— EXERCISE PROMPT —
Each line of the data that includes "scope" must be copied.

(Rendered images with source text)
++++++

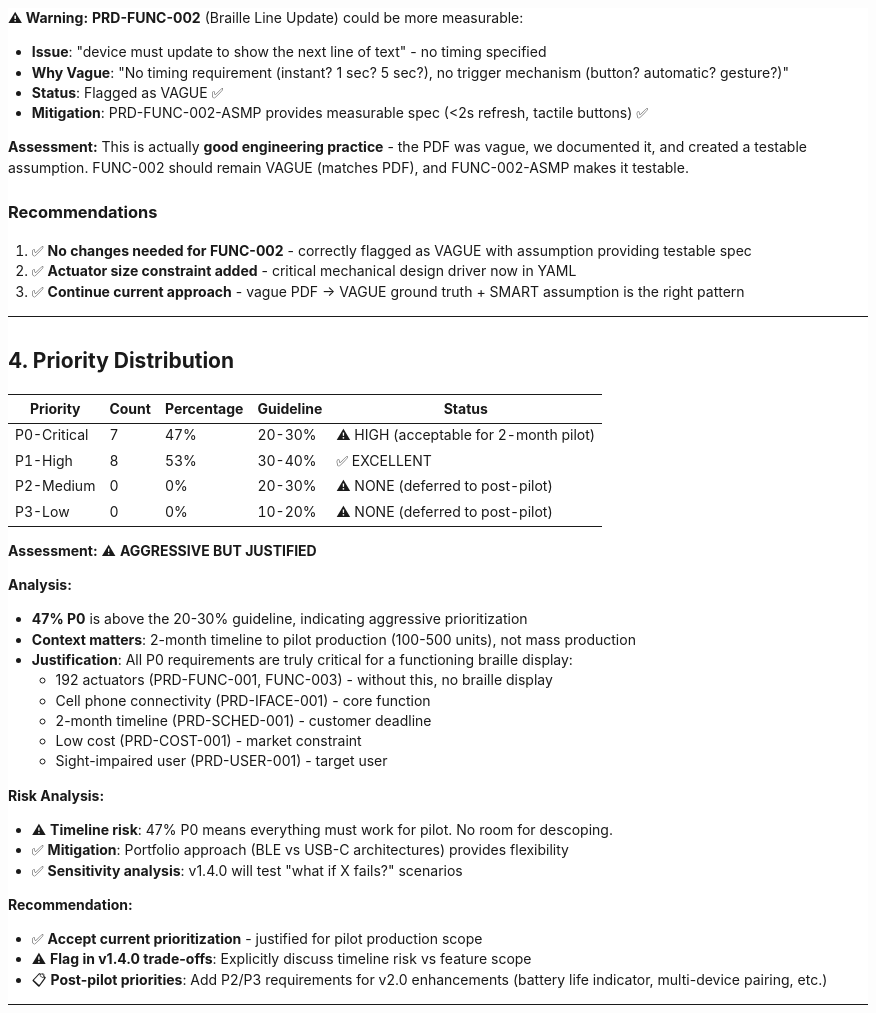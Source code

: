 **⚠️ Warning:**
**PRD-FUNC-002** (Braille Line Update) could be more measurable:
- **Issue**: "device must update to show the next line of text" - no timing specified
- **Why Vague**: "No timing requirement (instant? 1 sec? 5 sec?), no trigger mechanism (button? automatic? gesture?)"
- **Status**: Flagged as VAGUE ✅
- **Mitigation**: PRD-FUNC-002-ASMP provides measurable spec (<2s refresh, tactile buttons) ✅

**Assessment:** This is actually **good engineering practice** - the PDF was vague, we documented it, and created a testable assumption. FUNC-002 should remain VAGUE (matches PDF), and FUNC-002-ASMP makes it testable.

### Recommendations

1. ✅ **No changes needed for FUNC-002** - correctly flagged as VAGUE with assumption providing testable spec
2. ✅ **Actuator size constraint added** - critical mechanical design driver now in YAML
3. ✅ **Continue current approach** - vague PDF → VAGUE ground truth + SMART assumption is the right pattern

---

## 4. Priority Distribution

| Priority | Count | Percentage | Guideline | Status |
|----------|-------|------------|-----------|--------|
| P0-Critical | 7 | 47% | 20-30% | ⚠️ HIGH (acceptable for 2-month pilot) |
| P1-High | 8 | 53% | 30-40% | ✅ EXCELLENT |
| P2-Medium | 0 | 0% | 20-30% | ⚠️ NONE (deferred to post-pilot) |
| P3-Low | 0 | 0% | 10-20% | ⚠️ NONE (deferred to post-pilot) |

**Assessment:** ⚠️ **AGGRESSIVE BUT JUSTIFIED**

**Analysis:**
- **47% P0** is above the 20-30% guideline, indicating aggressive prioritization
- **Context matters**: 2-month timeline to pilot production (100-500 units), not mass production
- **Justification**: All P0 requirements are truly critical for a functioning braille display:
  - 192 actuators (PRD-FUNC-001, FUNC-003) - without this, no braille display
  - Cell phone connectivity (PRD-IFACE-001) - core function
  - 2-month timeline (PRD-SCHED-001) - customer deadline
  - Low cost (PRD-COST-001) - market constraint
  - Sight-impaired user (PRD-USER-001) - target user

**Risk Analysis:**
- ⚠️ **Timeline risk**: 47% P0 means everything must work for pilot. No room for descoping.
- ✅ **Mitigation**: Portfolio approach (BLE vs USB-C architectures) provides flexibility
- ✅ **Sensitivity analysis**: v1.4.0 will test "what if X fails?" scenarios

**Recommendation:**
- ✅ **Accept current prioritization** - justified for pilot production scope
- ⚠️ **Flag in v1.4.0 trade-offs**: Explicitly discuss timeline risk vs feature scope
- 📋 **Post-pilot priorities**: Add P2/P3 requirements for v2.0 enhancements (battery life indicator, multi-device pairing, etc.)

---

++++++

— COMPLETED TASK —
- ✅ **Accept current prioritization** - justified for pilot production scope
- ⚠️ **Flag in v1.4.0 trade-offs**: Explicitly discuss timeline risk vs feature scope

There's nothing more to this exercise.